Crafting Mouth-Watering Greek-Style Stuffed Tomatoes
Today, I had the most amazing stuffed tomatoes, eggplants, and peppers filled with rice, herbs, and local Greek cheese. These were prepared by Katy, my sister’s Greek mother-in-law, whom we affectionately call Yia Yia, which means granny in Greek. I’d love to share the recipe with you, but it’s a bit of a story, so here it goes.
First, you need to understand that Greeks have a deep connection to their land. On the island of Zakynthos, where we stay, everyone has a field or a vegetable patch, or at least someone in their extended family does. Greeks are very particular about the origin of their food. While tourists might get imported produce, locals save the best for themselves, which usually means what they or their family have grown, caught, or raised.
To make perfect stuffed tomatoes, start by picking the ripest red tomatoes from your vegetable patch, which have been sun-baked and lovingly watered all summer. Also, pick some shiny purple eggplants and green peppers from the garden.

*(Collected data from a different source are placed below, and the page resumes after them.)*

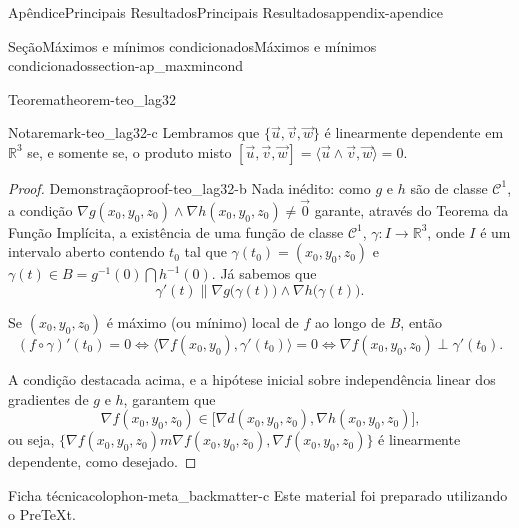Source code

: \documentclass[oneside,10pt,]{book}
\numberwithin{equation}{section}
\providecommand\phantomsection{}
\newcommand{\R}{\mathbb R}
\begin{document}
\begin{appendixptx}{Apêndice}{Principais Resultados}{}{Principais Resultados}{}{}{appendix-apendice}
\begin{sectionptx}{Seção}{Máximos e mínimos condicionados}{}{Máximos e mínimos condicionados}{}{}{section-ap_maxmincond}
\begin{theorem}{Teorema}{}{}{theorem-teo_lag32}
\begin{remark}{Nota}{}{remark-teo_lag32-c}
Lembramos que \(\{\vec{u},\vec{v},\vec{w}\}\) é linearmente dependente em \(\R^3\) se, e somente se, o produto misto \([\vec{u},\vec{v},\vec{w}]=\langle
\vec{u}\wedge\vec{v},\vec{w}\rangle=0\).\end{remark}
\end{theorem}
\begin{proof}{Demonstração}{}{proof-teo_lag32-b}
Nada inédito: como \(g\) e \(h\) são de classe \(\mathscr{C}^1\), a condição \(\nabla
g(x_0,y_0,z_0)\wedge\nabla h(x_0,y_0,z_0)\neq\vec{0}\) garante, através do Teorema da Função Implícita, a existência de uma função de classe \(\mathscr{C}^1\), \(\gamma\colon I\to\R^3\), onde \(I\) é um intervalo aberto contendo \(t_0\) tal que \(\gamma(t_0)=(x_0,y_0,z_0)\) e \(\gamma(t)\in
B=g^{-1}(0)\bigcap h^{-1}(0)\). Já sabemos que%
\begin{equation*}
\gamma'(t)\parallel \nabla g\big(\gamma(t)\big)\wedge\nabla
h\big(\gamma(t)\big)\text{.}
\end{equation*}
%
\par
Se \((x_0,y_0,z_0)\) é máximo (ou mínimo) local de \(f\) ao longo de \(B\), então%
\begin{equation*}
(f\circ\gamma)'(t_0)=0\iff
\langle\nabla f(x_0,y_0),\gamma'(t_0)\rangle=0\iff \boxed{\nabla
f(x_0,y_0,z_0)\perp\gamma'(t_0)}.
\end{equation*}
%
\par
A condição destacada acima, e a hipótese inicial sobre independência linear dos gradientes de \(g\) e \(h\), garantem que%
\begin{equation*}
\nabla f(x_0,y_0,z_0)\in\big[\nabla
d(x_0,y_0,z_0),\nabla h(x_0,y_0,z_0)\big]\text{,}
\end{equation*}
ou seja, \(\big\{\nabla f(x_0,y_0,z_0)m\nabla f(x_0,y_0,z_0),\nabla
f(x_0,y_0,z_0)\big\}\) é linearmente dependente, como desejado.%
\end{proof}
\end{sectionptx}
\end{appendixptx}
%
\backmatter%
%
\clearpage\phantomsection%
%
\clearpage
\pagestyle{empty}
\begin{backcolophon}{Ficha técnica}{colophon-meta_backmatter-c}%
Este material foi preparado utilizando o PreTeXt.%
\end{backcolophon}%
\end{document}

Next, head to your shed and grab a few onions that you grew over the winter, harvested in the spring, and left to dry in bunches. Cut the tops off all the vegetables and scoop out the flesh of the eggplants and tomatoes, chopping it into small pieces. Sauté this mixture in your own olive oil with chopped onions, mint, oregano from your garden, and some seasoning. Add dry rice and cook gently until the rice swells, adding a bit of extra water if needed.
Now, incorporate some pieces of local cheese, which you bought from a farmer in the spring and matured yourself in olive oil in a barrel lined with beach stones to keep the cheese from sitting in residue. If you can’t get such local cheese, feta will do.
Stuff your vegetables with the rice, vegetable, and herb mixture, and add some peeled potatoes from your vegetable patch. Drizzle olive oil generously over the vegetables, using oil from your own olive trees, which you pressed in the autumn by shaking the trees over nets and taking the olives to the local co-op for pressing.
Bake the stuffed vegetables in a moderate oven for 45-60 minutes until they are soft, tender, and delicious.
Enjoy this meal for a late lunch on the veranda in the shade, finishing with some chunks of watermelon from your patch. Follow it up with a siesta for a couple of hours.
Eating at home in Greece truly redefines the concept of eating local produce.